Assigned task - List each line of the data in which the string "Hajdu" appears.

[Start of Attachment]

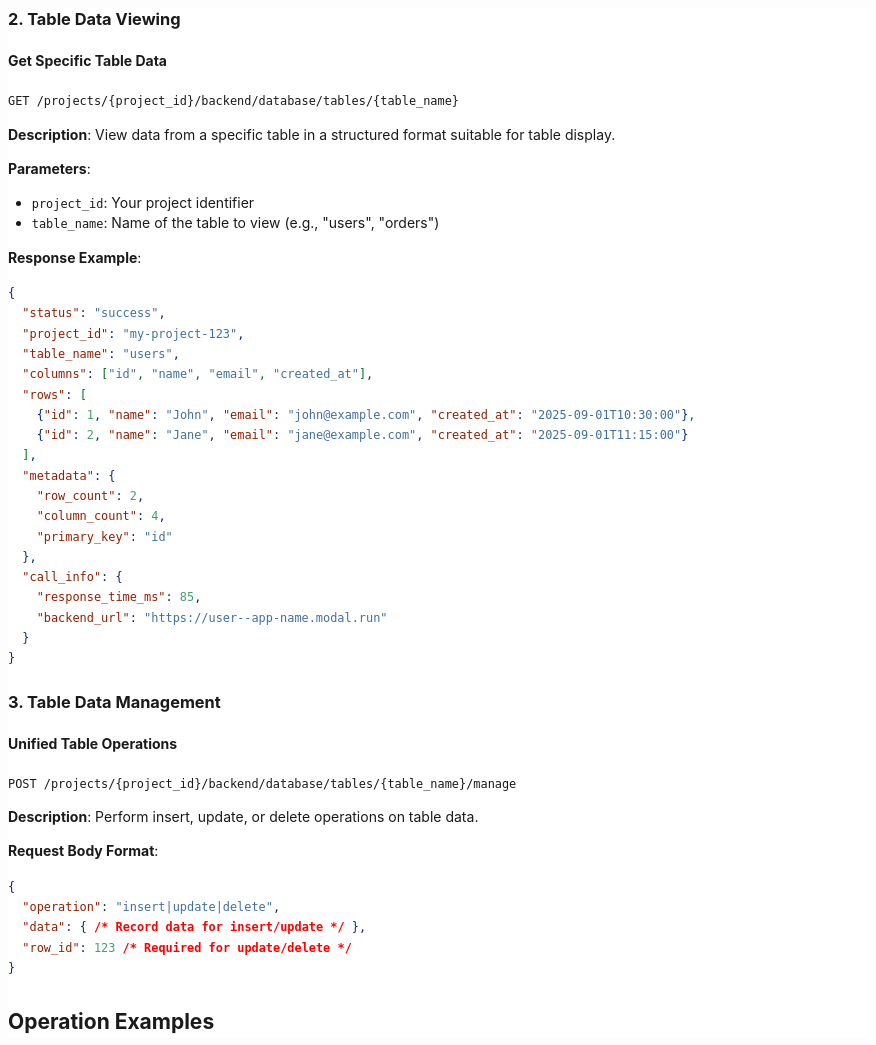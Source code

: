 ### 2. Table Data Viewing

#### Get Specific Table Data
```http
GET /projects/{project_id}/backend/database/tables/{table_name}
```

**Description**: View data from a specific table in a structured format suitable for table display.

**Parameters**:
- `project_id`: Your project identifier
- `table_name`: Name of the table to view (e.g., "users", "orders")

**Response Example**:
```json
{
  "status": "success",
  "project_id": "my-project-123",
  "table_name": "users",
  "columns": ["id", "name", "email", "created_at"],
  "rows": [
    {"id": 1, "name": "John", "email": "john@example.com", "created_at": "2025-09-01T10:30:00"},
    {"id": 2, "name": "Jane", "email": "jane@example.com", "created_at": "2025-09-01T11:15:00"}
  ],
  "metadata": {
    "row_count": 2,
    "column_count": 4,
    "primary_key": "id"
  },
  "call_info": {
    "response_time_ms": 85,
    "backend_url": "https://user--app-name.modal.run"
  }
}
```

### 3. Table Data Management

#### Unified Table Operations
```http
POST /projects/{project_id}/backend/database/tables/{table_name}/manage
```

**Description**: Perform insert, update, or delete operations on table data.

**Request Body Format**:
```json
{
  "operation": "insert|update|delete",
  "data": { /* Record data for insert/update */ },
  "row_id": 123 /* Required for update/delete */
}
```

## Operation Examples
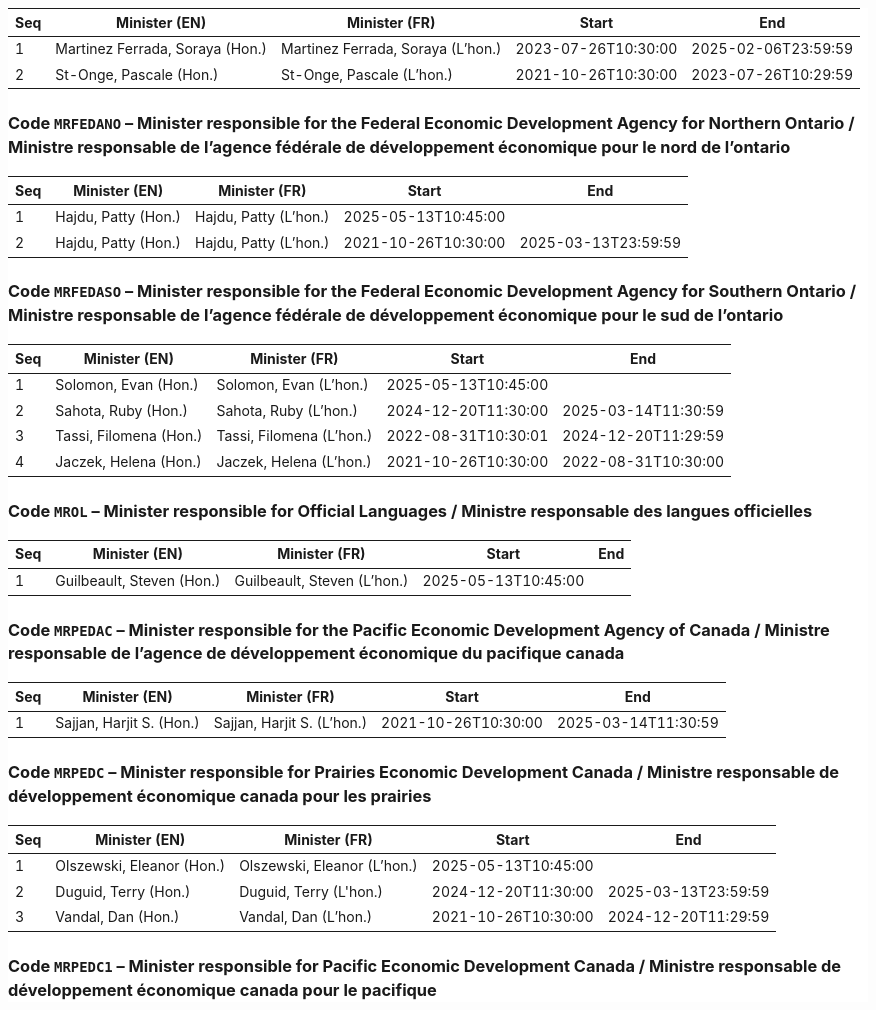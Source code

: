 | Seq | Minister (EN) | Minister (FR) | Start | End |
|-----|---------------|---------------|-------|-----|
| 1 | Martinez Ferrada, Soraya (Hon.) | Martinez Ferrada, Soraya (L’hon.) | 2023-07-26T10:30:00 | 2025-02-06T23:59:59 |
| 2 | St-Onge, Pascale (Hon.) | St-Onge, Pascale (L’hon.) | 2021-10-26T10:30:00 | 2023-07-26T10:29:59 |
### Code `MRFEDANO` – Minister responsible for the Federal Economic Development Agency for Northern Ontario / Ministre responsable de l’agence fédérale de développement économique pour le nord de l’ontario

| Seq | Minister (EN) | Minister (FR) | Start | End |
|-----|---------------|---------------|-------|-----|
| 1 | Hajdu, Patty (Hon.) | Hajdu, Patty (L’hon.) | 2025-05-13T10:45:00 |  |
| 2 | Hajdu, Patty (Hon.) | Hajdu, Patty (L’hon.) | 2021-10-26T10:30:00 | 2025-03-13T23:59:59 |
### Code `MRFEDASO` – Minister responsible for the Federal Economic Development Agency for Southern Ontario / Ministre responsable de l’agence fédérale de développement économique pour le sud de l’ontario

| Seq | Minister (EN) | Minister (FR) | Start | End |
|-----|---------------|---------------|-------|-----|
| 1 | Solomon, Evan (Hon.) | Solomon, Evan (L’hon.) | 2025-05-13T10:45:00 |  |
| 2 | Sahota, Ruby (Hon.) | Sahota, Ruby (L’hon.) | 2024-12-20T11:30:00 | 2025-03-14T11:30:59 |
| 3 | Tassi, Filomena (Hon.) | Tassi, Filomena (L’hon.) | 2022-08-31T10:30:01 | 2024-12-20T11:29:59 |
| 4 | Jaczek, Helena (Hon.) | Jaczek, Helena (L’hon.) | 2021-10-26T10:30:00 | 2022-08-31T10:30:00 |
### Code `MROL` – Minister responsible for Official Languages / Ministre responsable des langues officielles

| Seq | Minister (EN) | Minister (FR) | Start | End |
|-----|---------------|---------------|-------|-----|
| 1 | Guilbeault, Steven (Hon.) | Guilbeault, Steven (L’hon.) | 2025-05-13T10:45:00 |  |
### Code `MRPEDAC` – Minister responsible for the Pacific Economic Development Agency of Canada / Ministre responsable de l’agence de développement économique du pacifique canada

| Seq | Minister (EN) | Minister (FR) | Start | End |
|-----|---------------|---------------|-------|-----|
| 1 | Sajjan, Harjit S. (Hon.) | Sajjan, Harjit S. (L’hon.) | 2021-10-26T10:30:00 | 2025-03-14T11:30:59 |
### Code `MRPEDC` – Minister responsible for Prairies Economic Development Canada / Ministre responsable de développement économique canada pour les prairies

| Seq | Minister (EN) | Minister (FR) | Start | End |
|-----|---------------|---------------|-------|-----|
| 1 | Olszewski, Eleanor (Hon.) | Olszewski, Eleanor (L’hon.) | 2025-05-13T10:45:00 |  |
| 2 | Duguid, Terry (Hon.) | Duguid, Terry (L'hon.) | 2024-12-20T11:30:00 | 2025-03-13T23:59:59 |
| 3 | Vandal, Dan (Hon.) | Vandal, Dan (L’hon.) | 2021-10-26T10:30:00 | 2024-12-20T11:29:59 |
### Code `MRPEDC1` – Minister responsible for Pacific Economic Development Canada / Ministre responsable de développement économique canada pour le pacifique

[End of Attachment]

Solution below -
| 1 | Hajdu, Patty (Hon.) | Hajdu, Patty (L’hon.) | 2025-05-13T10:45:00 |  |
| 2 | Hajdu, Patty (Hon.) | Hajdu, Patty (L’hon.) | 2021-10-26T10:30:00 | 2025-03-13T23:59:59 |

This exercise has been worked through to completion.